義理の兄の病気の検査が始まった頃、医者と義理の父親が会話しているのを聞いてしまった。いや、違う。“聞こえてしまった”のだ。話によると、義理の兄はマスター候補の一人だったらしく、近いうちにどこかの特務機関に行くらしかった。あぁ、なんて気の毒なことだろう。まるで他人事のように思っていた“私”だった。


‥がそれは束の間だった。


「ならばマスター適性のある子どもを連れてこよう」、


聞き覚えのある声が耳に入って来た。
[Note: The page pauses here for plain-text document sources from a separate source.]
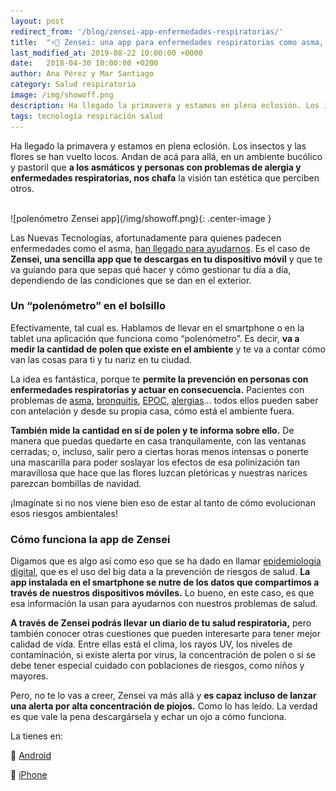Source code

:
 ```yaml
---
layout: post
redirect_from: '/blog/zensei-app-enfermedades-respiratorias/'
title:  "⚡📱 Zensei: una app para enfermedades respiratorias como asma, epoc o rinitis alérgica"
last_modified_at: 2019-08-22 10:00:00 +0000
date:   2018-04-30 10:00:00 +0200
author: Ana Pérez y Mar Santiago
category: Salud respiratoria
image: /img/showoff.png
description: Ha llegado la primavera y estamos en plena eclosión. Los insectos y las flores se han vuelto locos. Andan de acá para allá, en un ambiente bucólico y pastoril que a los asmáticos y personas ...
tags: tecnología respiración salud
---
```


Ha llegado la primavera y estamos en plena eclosión. Los insectos y las flores se han vuelto locos. Andan de acá para allá, en un ambiente bucólico y pastoril que **a los asmáticos y personas con problemas de alergia y enfermedades respiratorias, nos chafa** la visión tan estética que perciben otros.

<br>
![polenómetro Zensei app](/img/showoff.png){: .center-image }
<br>

Las Nuevas Tecnologías, afortunadamente para quienes padecen enfermedades como el asma, [han llegado para ayudarnos](https://zenseiapp.com/blog/2018/04/30/zensei-app-enfermedades-respiratorias/). Es el caso de **Zensei, una sencilla app que te descargas en tu dispositivo móvil** y que te va guiando para que sepas qué hacer y cómo gestionar tu día a día, dependiendo de las condiciones que se dan en el exterior.

### Un “polenómetro” en el bolsillo

Efectivamente, tal cual es. Hablamos de llevar en el smartphone o en la tablet una aplicación que funciona como “polenómetro”. Es decir, **va a medir la cantidad de polen que existe en el ambiente** y te va a contar cómo van las cosas para ti y tu nariz en tu ciudad.

La idea es fantástica, porque te **permite la prevención en personas con enfermedades respiratorias y actuar en consecuencia.** Pacientes con problemas de [asma](https://medlineplus.gov/spanish/ency/article/000141.htm), [bronquitis](https://medlineplus.gov/spanish/acutebronchitis.html), [EPOC](https://medlineplus.gov/spanish/ency/article/000091.htm), [alergias](https://medlineplus.gov/spanish/allergy.html?utm_expid=.xlgl9m0eQZGZgomQY9TCCQ.0&utm_referrer=https%3A%2F%2Fwww.google.es%2F)… todos ellos pueden saber con antelación y desde su propia casa, cómo está el ambiente fuera. 

**También mide la cantidad en sí de polen y te informa sobre ello.** De manera que puedas quedarte en casa tranquilamente, con las ventanas cerradas; o, incluso, salir pero a ciertas horas menos intensas o ponerte una mascarilla para poder soslayar los efectos de esa polinización tan maravillosa que hace que las flores luzcan pletóricas y nuestras narices parezcan bombillas de navidad.

¡Imagínate si no nos viene bien eso de estar al tanto de cómo evolucionan esos riesgos ambientales!

### Cómo funciona la app de Zensei

Digamos que es algo así como eso que se ha dado en llamar [epidemiología digital](https://microbioun.blogspot.com.es/2016/07/epidemiologia-digital-google-nos-puede.html), que es el uso del big data a la prevención de riesgos de salud. **La app instalada en el smartphone se nutre de los datos que compartimos a través de nuestros dispositivos móviles.** Lo bueno, en este caso, es que esa información la usan para ayudarnos con nuestros problemas de salud.

**A través de Zensei podrás llevar un diario de tu salud respiratoria,** pero también conocer otras cuestiones que pueden interesarte para tener mejor calidad de vida. Entre ellas está el clima, los rayos UV, los niveles de contaminación, si existe alerta por virus, la concentración de polen o si se debe tener especial cuidado con poblaciones de riesgos, como niños y mayores.

Pero, no te lo vas a creer, Zensei va más allá y **es capaz incluso de lanzar una alerta por alta concentración de piojos.** Como lo has leído. La verdad es que vale la pena descargársela y echar un ojo a cómo funciona. 

La tienes en: 

📱 [Android](https://zenseiapp.com)

📱 [iPhone](https://zenseiapp.com)
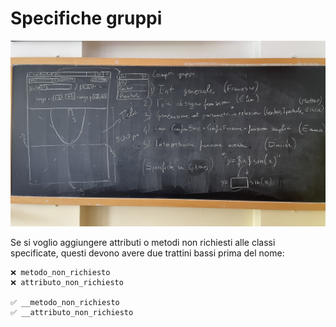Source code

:# Specifiche gruppi

![Lavagna con le specifiche decise in classe](https://raw.githubusercontent.com/Classe-4CA-DucaDegliAbruzzi/CalcolatriceGrafica/main/media/lavagna.jpeg)

Se si voglio aggiungere attributi o metodi non richiesti alle classi
specificate, questi devono avere due trattini bassi prima del nome:

```text
❌ metodo_non_richiesto
❌ attributo_non_richiesto

✅ __metodo_non_richiesto
✅ __attributo_non_richiesto
```
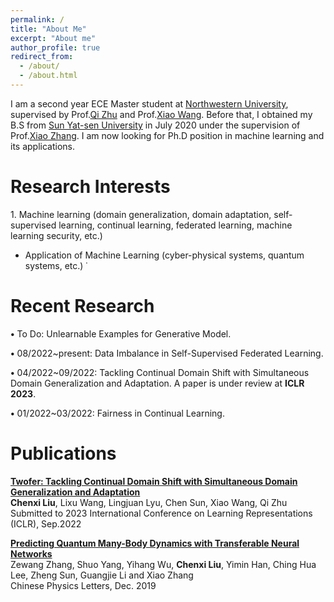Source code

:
 ```yaml
---
permalink: /
title: "About Me"
excerpt: "About me"
author_profile: true
redirect_from: 
  - /about/
  - /about.html
---
```


I am a second year ECE Master student at [Northwestern University](https://www.mccormick.northwestern.edu/electrical-computer/), supervised by Prof.[Qi Zhu](https://www.mccormick.northwestern.edu/research-faculty/directory/profiles/zhu-qi.html) and Prof.[Xiao Wang](https://www.mccormick.northwestern.edu/research-faculty/directory/profiles/wang-xiao.html). Before that, I obtained my B.S from [Sun Yat-sen University](https://www.sysu.edu.cn/sysuen/) in July 2020 under the supervision of Prof.[Xiao Zhang](https://scholar.google.com/citations?user=91noKlYAAAAJ&hl=zh-TW). I am now looking for Ph.D position in machine learning and its applications.


Research Interests
======

1\. Machine learning (domain generalization, domain adaptation, self-supervised learning, continual learning, federated learning, machine learning security, etc.)

* Application of Machine Learning (cyber-physical systems, quantum systems, etc.) &dot; 


Recent Research
======

**•** To Do: Unlearnable Examples for Generative Model. 

**•** 08/2022~present: Data Imbalance in Self-Supervised Federated Learning.

**•** 04/2022~09/2022: Tackling Continual Domain Shift with Simultaneous Domain Generalization and Adaptation. A paper is under review at **ICLR 2023**.

**•** 01/2022~03/2022: Fairness in Continual Learning.


Publications
======

[**Twofer: Tackling Continual Domain Shift with Simultaneous Domain Generalization and Adaptation**](https://openreview.net/forum?id=L8iZdgeKmI6)  
**Chenxi Liu**, Lixu Wang, Lingjuan Lyu, Chen Sun, Xiao Wang, Qi Zhu  
Submitted to 2023 International Conference on Learning Representations (ICLR), Sep.2022

[**Predicting Quantum Many-Body Dynamics with Transferable Neural Networks**](http://cpl.iphy.ac.cn/10.1088/0256-307X/37/1/018401#1)  
Zewang Zhang, Shuo Yang, Yihang Wu, **Chenxi Liu**, Yimin Han, Ching Hua Lee, Zheng Sun, Guangjie Li and Xiao Zhang  
Chinese Physics Letters, Dec. 2019

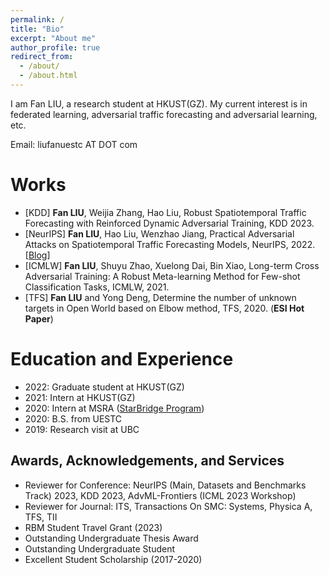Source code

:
 ```yaml
---
permalink: /
title: "Bio"
excerpt: "About me"
author_profile: true
redirect_from: 
  - /about/
  - /about.html
---
```


I am Fan LIU, a research student at HKUST(GZ). My current interest is in federated learning, adversarial traffic forecasting and adversarial learning, etc.

Email: liufanuestc AT DOT com

Works
======
* [KDD] **Fan LIU**, Weijia Zhang, Hao Liu, Robust Spatiotemporal Traffic Forecasting with Reinforced Dynamic Adversarial Training, KDD 2023.
* [NeurIPS] **Fan LIU**, Hao Liu, Wenzhao Jiang, Practical Adversarial Attacks on Spatiotemporal Traffic Forecasting Models, NeurIPS, 2022. [[Blog](https://hackmd.io/@tungsomot/H1CtgXDEo)]
* [ICMLW] **Fan LIU**, Shuyu Zhao, Xuelong Dai, Bin Xiao, Long-term Cross Adversarial Training: A Robust
Meta-learning Method for Few-shot Classification Tasks, ICMLW, 2021.
* [TFS] **Fan LIU** and Yong Deng, Determine the number of unknown targets in Open World based on
Elbow method, TFS, 2020. (**ESI Hot Paper**)

Education and Experience
======
* 2022: Graduate student at HKUST(GZ)
* 2021: Intern at HKUST(GZ)
* 2020: Intern at MSRA ([StarBridge Program](https://www.msra.cn/zh-cn/connections/academic-programs/xingqiao)) 
* 2020: B.S. from UESTC   
* 2019: Research visit at UBC  


Awards, Acknowledgements, and Services
------
* Reviewer for Conference: NeurIPS (Main, Datasets and Benchmarks Track) 2023, KDD 2023, AdvML-Frontiers (ICML 2023 Workshop)
* Reviewer for Journal: ITS, Transactions On SMC: Systems, Physica A, TFS, TII
* RBM Student Travel Grant (2023)
* Outstanding Undergraduate Thesis Award
* Outstanding Undergraduate Student
* Excellent Student Scholarship (2017-2020)
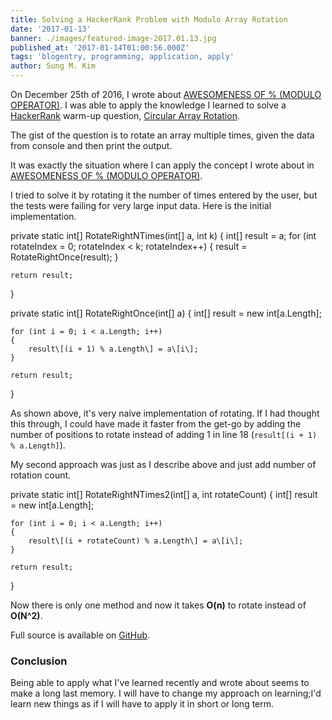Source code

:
 ```yaml
---
title: Solving a HackerRank Problem with Modulo Array Rotation
date: '2017-01-13'
banner: ./images/featured-image-2017.01.13.jpg
published_at: '2017-01-14T01:00:56.000Z'
tags: 'blogentry, programming, application, apply'
author: Sung M. Kim
---
```


On December 25th of 2016, I wrote about [AWESOMENESS OF % (MODULO OPERATOR)](https://www.slightedgecoder.com/2016/12/25/awesomeness-modulo-operator/). I was able to apply the knowledge I learned to solve a [HackerRank](http://hackerrank.com/) warm-up question, [Circular Array Rotation](https://www.hackerrank.com/challenges/circular-array-rotation).

The gist of the question is to rotate an array multiple times, given the data from console and then print the output.

It was exactly the situation where I can apply the concept I wrote about in [AWESOMENESS OF % (MODULO OPERATOR)](https://www.slightedgecoder.com/2016/12/25/awesomeness-modulo-operator/).

I tried to solve it by rotating it the number of times entered by the user, but the tests were failing for very large input data. Here is the initial implementation.

private static int\[\] RotateRightNTimes(int\[\] a, int k)
{
	int\[\] result = a;
	for (int rotateIndex = 0; rotateIndex < k; rotateIndex++)
	{
		result = RotateRightOnce(result);
	}

	return result;
}

private static int\[\] RotateRightOnce(int\[\] a)
{
	int\[\] result = new int\[a.Length\];

	for (int i = 0; i < a.Length; i++)
	{
		result\[(i + 1) % a.Length\] = a\[i\];
	}

	return result;
}

As shown above, it's very naive implementation of rotating. If I had thought this through, I could have made it faster from the get-go by adding the number of positions to rotate instead of adding 1 in line 18 (`result[(i + 1) % a.Length]`).

My second approach was just as I describe above and just add number of rotation count.

private static int\[\] RotateRightNTimes2(int\[\] a, int rotateCount)
{
	int\[\] result = new int\[a.Length\];

	for (int i = 0; i < a.Length; i++)
	{
		result\[(i + rotateCount) % a.Length\] = a\[i\];
	}

	return result;
}

Now there is only one method and now it takes **O(n)** to rotate instead of **O(N^2)**.

Full source is available on [GitHub](https://github.com/dance2die/Problems.HackerRank/blob/master/Problems.HackerRank.Algorithms/WarmUp/CircularArrayRotationMain.cs).

### Conclusion

Being able to apply what I've learned recently and wrote about seems to make a long last memory. I will have to change my approach on learning;I'd learn new things as if I will have to apply it in short or long term.

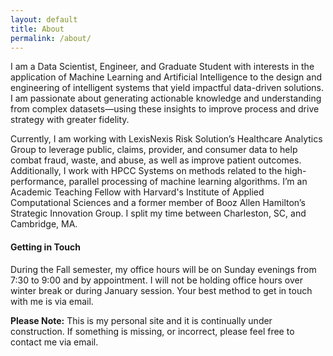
 ```yaml
---
layout: default
title: About
permalink: /about/
---
```


I am a Data Scientist, Engineer, and Graduate Student with interests in the application of Machine Learning and Artificial Intelligence to the design and engineering of intelligent systems that yield impactful data-driven solutions. I am passionate about generating actionable knowledge and understanding from complex datasets—using these insights to improve process and drive strategy with greater fidelity. 

Currently, I am working with LexisNexis Risk Solution’s Healthcare Analytics Group to leverage public, claims, provider, and consumer data to help combat fraud, waste, and abuse, as well as improve patient outcomes. Additionally, I work with HPCC Systems on methods related to the high-performance, parallel processing of machine learning algorithms. I’m an Academic Teaching Fellow with Harvard's Institute of Applied Computational Sciences and a former member of Booz Allen Hamilton’s Strategic Innovation Group. I split my time between Charleston, SC, and Cambridge, MA. 

#### Getting in Touch
During the Fall semester, my office hours will be on Sunday evenings from 7:30 to 9:00 and by appointment. I will not be holding office hours over winter break or during January session. Your best method to get in touch with me is via email.

**Please Note:** This is my personal site and it is continually under construction. If something is missing, or incorrect, please feel free to contact me via email.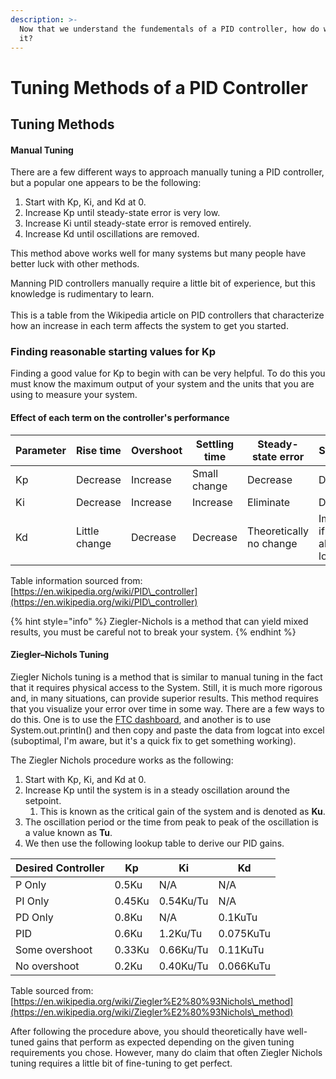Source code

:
 ```yaml
---
description: >-
  Now that we understand the fundementals of a PID controller, how do we tune
  it?
---
```


# Tuning Methods of a PID Controller

## Tuning Methods

#### Manual Tuning

There are a few different ways to approach manually tuning a PID controller, but a popular one appears to be the following:

1. Start with Kp, Ki, and Kd at 0.
2. Increase Kp until steady-state error is very low.
3. Increase Ki until steady-state error is removed entirely.
4. Increase Kd until oscillations are removed.

This method above works well for many systems but many people have better luck with other methods.  

Manning PID controllers manually require a little bit of experience, but this knowledge is rudimentary to learn.\
\
 This is a table from the Wikipedia article on PID controllers that characterize how an increase in each term affects the system to get you started.

### Finding reasonable starting values for Kp

Finding a good value for Kp to begin with can be very helpful. To do this you must know the maximum output of your system and the units that you are using to measure your system.  

#### Effect of each term on the controller's performance

| Parameter | Rise time     | Overshoot | Settling time  | Steady-state error      | Stability                    |
| --------- | ------------- | --------- | -------------- | ----------------------- | ---------------------------- |
| Kp        | Decrease      | Increase  | Small change   | Decrease                | Degrade                      |
| Ki        | Decrease      | Increase  | Increase       | Eliminate               | Degrade                      |
| Kd        | Little change | Decrease  | Decrease       | Theoretically no change | Improve if Kd is already low |

Table information sourced from: [https://en.wikipedia.org/wiki/PID\_controller](https://en.wikipedia.org/wiki/PID\_controller)

{% hint style="info" %}
Ziegler-Nichols is a method that can yield mixed results, you must be careful not to break your system. 
{% endhint %}

#### Ziegler–Nichols Tuning

Ziegler Nichols tuning is a method that is similar to manual tuning in the fact that it requires physical access to the System. Still, it is much more rigorous and, in many situations, can provide superior results. This method requires that you visualize your error over time in some way. There are a few ways to do this. One is to use the [FTC dashboard](https://acmerobotics.github.io/ftc-dashboard/), and another is to use System.out.println() and then copy and paste the data from logcat into excel (suboptimal, I'm aware, but it's a quick fix to get something working). 

The Ziegler Nichols procedure works as the following:

1. Start with Kp, Ki, and Kd at 0. 
2. Increase Kp until the system is in a steady oscillation around the setpoint.
   1. This is known as the critical gain of the system and is denoted as **Ku**.
3. The oscillation period or the time from peak to peak of the oscillation is a value known as **Tu**.
4. We then use the following lookup table to derive our PID gains. 

| Desired Controller | Kp     | Ki        | Kd        |
| ------------------ | ------ | --------- | --------- |
| P Only             | 0.5Ku  | N/A       | N/A       |
| PI Only            | 0.45Ku | 0.54Ku/Tu | N/A       |
| PD Only            | 0.8Ku  | N/A       | 0.1KuTu   |
| PID                | 0.6Ku  | 1.2Ku/Tu  | 0.075KuTu |
| Some overshoot     | 0.33Ku | 0.66Ku/Tu | 0.11KuTu  |
| No overshoot       | 0.2Ku  | 0.40Ku/Tu | 0.066KuTu |

Table sourced from: [https://en.wikipedia.org/wiki/Ziegler%E2%80%93Nichols\_method](https://en.wikipedia.org/wiki/Ziegler%E2%80%93Nichols\_method)

 After following the procedure above, you should theoretically have well-tuned gains that perform as expected depending on the given tuning requirements you chose. However, many do claim that often Ziegler Nichols tuning requires a little bit of fine-tuning to get perfect.

####
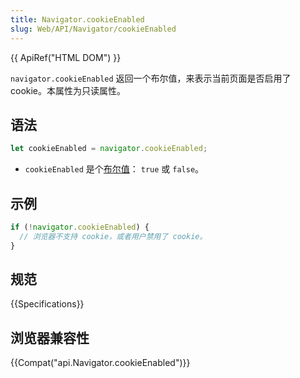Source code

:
 ```yaml
---
title: Navigator.cookieEnabled
slug: Web/API/Navigator/cookieEnabled
---
```

{{ ApiRef("HTML DOM") }}

`navigator.cookieEnabled` 返回一个布尔值，来表示当前页面是否启用了 cookie。本属性为只读属性。

## 语法

```js
let cookieEnabled = navigator.cookieEnabled;
```

- `cookieEnabled` 是个[布尔值](/zh-CN/docs/Glossary/Boolean)： `true` 或 `false`。

## 示例

```js
if (!navigator.cookieEnabled) {
  // 浏览器不支持 cookie，或者用户禁用了 cookie。
}
```

## 规范

{{Specifications}}

## 浏览器兼容性

{{Compat("api.Navigator.cookieEnabled")}}
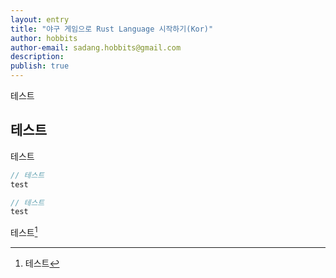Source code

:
 ```yaml
---
layout: entry
title: "야구 게임으로 Rust Language 시작하기(Kor)"
author: hobbits
author-email: sadang.hobbits@gmail.com
description: 
publish: true
---
```


테스트


## 테스트

테스트

```javascript
// 테스트
test
```

```java
// 테스트
test
```
테스트[^1]


[^1]: 테스트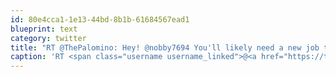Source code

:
 ```yaml
---
id: 80e4cca1-1e13-44bd-8b1b-61684567ead1
blueprint: text
category: twitter
title: "RT @ThePalomino: Hey! @nobby7694 You'll likely need a new job tomorrow. We need a dishwasher. Call us! #yyc"
caption: 'RT <span class="username username_linked">@<a href="https://twitter.com/ThePalomino" title="Palomino Smokehouse">ThePalomino</a></span>: Hey! @nobby7694 You''ll likely need a new job tomorrow. We need a dishwasher. Call us! <span class="hashtag hashtag_local">#<a href="http://tweettemp.darylchymko.ca/?tag=yyc">yyc</a>'
---
```

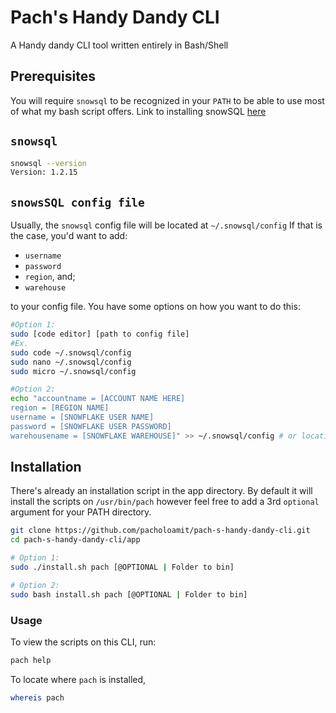
# Pach's Handy Dandy CLI

A Handy dandy CLI tool written entirely in Bash/Shell

## Prerequisites
You will require `snowsql` to be recognized in your `PATH`
to be able to use most of what my bash script offers.
Link to installing snowSQL [here](https://docs.snowflake.com/en/user-guide/snowsql-install-config.html)

## `snowsql`

```bash
snowsql --version
Version: 1.2.15
```
## `snowsSQL config file`

Usually, the `snowsql` config file will be located at `~/.snowsql/config`
If that is the case, you'd want to add:

- `username`
- `password` 
- `region`, and;
- `warehouse`

to your config file. You have some options on how you want
to do this:

```bash
#Option 1:
sudo [code editor] [path to config file]
#Ex.
sudo code ~/.snowsql/config
sudo nano ~/.snowsql/config
sudo micro ~/.snowsql/config

#Option 2:
echo "accountname = [ACCOUNT NAME HERE]
region = [REGION NAME]
username = [SNOWFLAKE USER NAME]
password = [SNOWFLAKE USER PASSWORD]
warehousename = [SNOWFLAKE WAREHOUSE]" >> ~/.snowsql/config # or location where your config file is located

```


## Installation

There's already an installation script in the app directory.
By default it will install the scripts on `/usr/bin/pach` however
feel free to add a 3rd `optional` argument for your PATH directory.

```bash
git clone https://github.com/pacholoamit/pach-s-handy-dandy-cli.git
cd pach-s-handy-dandy-cli/app

# Option 1:
sudo ./install.sh pach [@OPTIONAL | Folder to bin]

# Option 2:
sudo bash install.sh pach [@OPTIONAL | Folder to bin]
```


### Usage

To view the scripts on this CLI, run:

```bash
pach help
```

To locate where `pach` is installed,

```bash
whereis pach
```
嫌だ。いやだ、いやだ。その先の言葉は聞きたくない。耳を塞ぎたいはずなのに、腕が、足が上手く動いてくれない。


「そうだな」、


辞めて、止めて、やめて、ヤメテ。なす術がない“私”は届くはずのない心の声を必死に聞き覚えのある声にぶつけた。歯がガチガチと震える。息が荒れる。


「あの娘――――――――はどうだ?」。


その瞬間、“私”の中で何かが壊れたような音がした。今考えてみればそれは私の未来だったのだろうか。


その後の記憶は、もうない。存在しない、というよりも思い出したくない、というのが正しいのだろう。それは一種の防衛本能として、今までもこれからも“私”を後悔の念で縛り続けるのだろう。